La nature, la recherche du plaisir, en
s'abandonnant par exemple à une passion amoureuse,
Ou en laissant faire la destinée, c'est à dire le
cours des événements qui composent une vie humaine. |
--
|
2-
La fragmentation de la vie d'un individu.
D'abord
par le temps, les glaces de la vieillesse succèdent à
l'élan créateur de la jeunesse. La fragmentation vient aussi
de ce que l'on cède à la société, que l'on suit la nature
ou encore que les événements contingents, le hasard,
interviennent; enfin il y a les événements nécessaires, la
fatalité.
Notez
l"idée de commencement. Se détourner, se convertir,
subite inflexion.
Fourvoya = me mit hors du chemin de la paix, me
détourna de mon premier choix libre. (on relira avec profit
les premières pages des Confessions de Rousseau qui
ont marqué Chateaubriand).
3-
Lucidité de Chateaubriand.
C'est
un égarement que de vouloir penser l'histoire par l'histoire
parallèle des révolutions: on ne peut que penser l'histoire
comme continuité de la fragmentation. C'est ce qui fait la
réalité historique et qui lui donne une signification selon
que l'homme obéit au meilleur de lui même (artisan de paix)

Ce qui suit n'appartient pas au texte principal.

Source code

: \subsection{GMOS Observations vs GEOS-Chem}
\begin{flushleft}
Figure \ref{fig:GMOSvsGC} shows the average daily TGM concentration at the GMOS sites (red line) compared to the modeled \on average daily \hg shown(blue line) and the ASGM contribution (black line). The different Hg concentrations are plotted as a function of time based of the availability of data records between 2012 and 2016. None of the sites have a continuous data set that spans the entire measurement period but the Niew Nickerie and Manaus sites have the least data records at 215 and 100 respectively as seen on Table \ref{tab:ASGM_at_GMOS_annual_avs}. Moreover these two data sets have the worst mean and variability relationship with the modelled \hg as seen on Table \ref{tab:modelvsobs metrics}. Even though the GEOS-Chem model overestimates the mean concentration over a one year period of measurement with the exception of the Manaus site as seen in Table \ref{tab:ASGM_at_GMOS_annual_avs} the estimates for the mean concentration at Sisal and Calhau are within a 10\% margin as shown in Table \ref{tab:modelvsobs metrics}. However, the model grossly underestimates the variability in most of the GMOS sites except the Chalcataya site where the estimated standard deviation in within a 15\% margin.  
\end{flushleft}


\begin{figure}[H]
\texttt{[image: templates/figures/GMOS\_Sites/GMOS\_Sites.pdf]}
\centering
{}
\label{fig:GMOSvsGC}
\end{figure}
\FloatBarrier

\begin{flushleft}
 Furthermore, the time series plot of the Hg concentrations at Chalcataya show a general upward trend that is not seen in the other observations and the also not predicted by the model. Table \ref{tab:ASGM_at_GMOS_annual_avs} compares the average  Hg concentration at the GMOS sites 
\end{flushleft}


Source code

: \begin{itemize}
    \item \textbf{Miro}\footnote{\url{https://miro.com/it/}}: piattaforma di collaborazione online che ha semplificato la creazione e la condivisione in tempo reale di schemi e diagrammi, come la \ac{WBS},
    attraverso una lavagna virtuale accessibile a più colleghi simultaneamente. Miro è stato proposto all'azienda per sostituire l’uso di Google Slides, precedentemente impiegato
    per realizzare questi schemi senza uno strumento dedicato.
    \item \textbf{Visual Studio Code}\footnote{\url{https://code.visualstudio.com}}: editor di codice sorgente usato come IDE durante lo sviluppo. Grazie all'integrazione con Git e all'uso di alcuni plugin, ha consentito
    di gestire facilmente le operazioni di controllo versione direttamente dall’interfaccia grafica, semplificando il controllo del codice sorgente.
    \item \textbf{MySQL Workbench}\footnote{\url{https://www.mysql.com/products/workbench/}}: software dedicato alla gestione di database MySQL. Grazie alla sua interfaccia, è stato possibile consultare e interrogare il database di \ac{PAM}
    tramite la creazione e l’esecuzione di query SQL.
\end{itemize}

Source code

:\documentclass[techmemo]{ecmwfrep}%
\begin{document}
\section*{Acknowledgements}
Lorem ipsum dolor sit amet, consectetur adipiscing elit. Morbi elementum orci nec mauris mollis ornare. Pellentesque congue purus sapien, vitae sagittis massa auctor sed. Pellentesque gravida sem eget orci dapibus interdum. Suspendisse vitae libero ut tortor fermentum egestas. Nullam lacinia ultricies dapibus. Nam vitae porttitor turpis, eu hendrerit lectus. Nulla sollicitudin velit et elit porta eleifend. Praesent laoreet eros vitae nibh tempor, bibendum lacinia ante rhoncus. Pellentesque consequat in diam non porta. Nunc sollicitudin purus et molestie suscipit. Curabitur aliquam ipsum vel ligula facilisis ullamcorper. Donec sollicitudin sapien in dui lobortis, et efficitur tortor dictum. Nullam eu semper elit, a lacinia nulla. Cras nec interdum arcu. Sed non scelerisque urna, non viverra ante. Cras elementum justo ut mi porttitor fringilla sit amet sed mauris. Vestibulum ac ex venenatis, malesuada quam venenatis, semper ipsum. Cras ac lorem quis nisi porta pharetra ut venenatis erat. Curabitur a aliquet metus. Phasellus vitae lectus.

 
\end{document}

ou qu'il se laisse aller à subir les passions infligées par
le temps et les conditions.
L'histoire
épouse le mouvement du temps. La réalité historique comme
fragmentation se brise sans cesse. Ainsi le sens,
l'orientation et surtout la signification de l'histoire, c'est
la réalité historique:
signification de l'histoire = réalité historique.
La
solution au problème auquel se heurte un effort pour penser
l'histoire, problème posé par l'insertion réciproque de la
continuité et de la discontinuité, sera de prendre
l'histoire de sa vie comme paradigme (= exemple qui éclaire)
du devenir historique et par ce moyen révéler une
signification, un sens de ce devenir.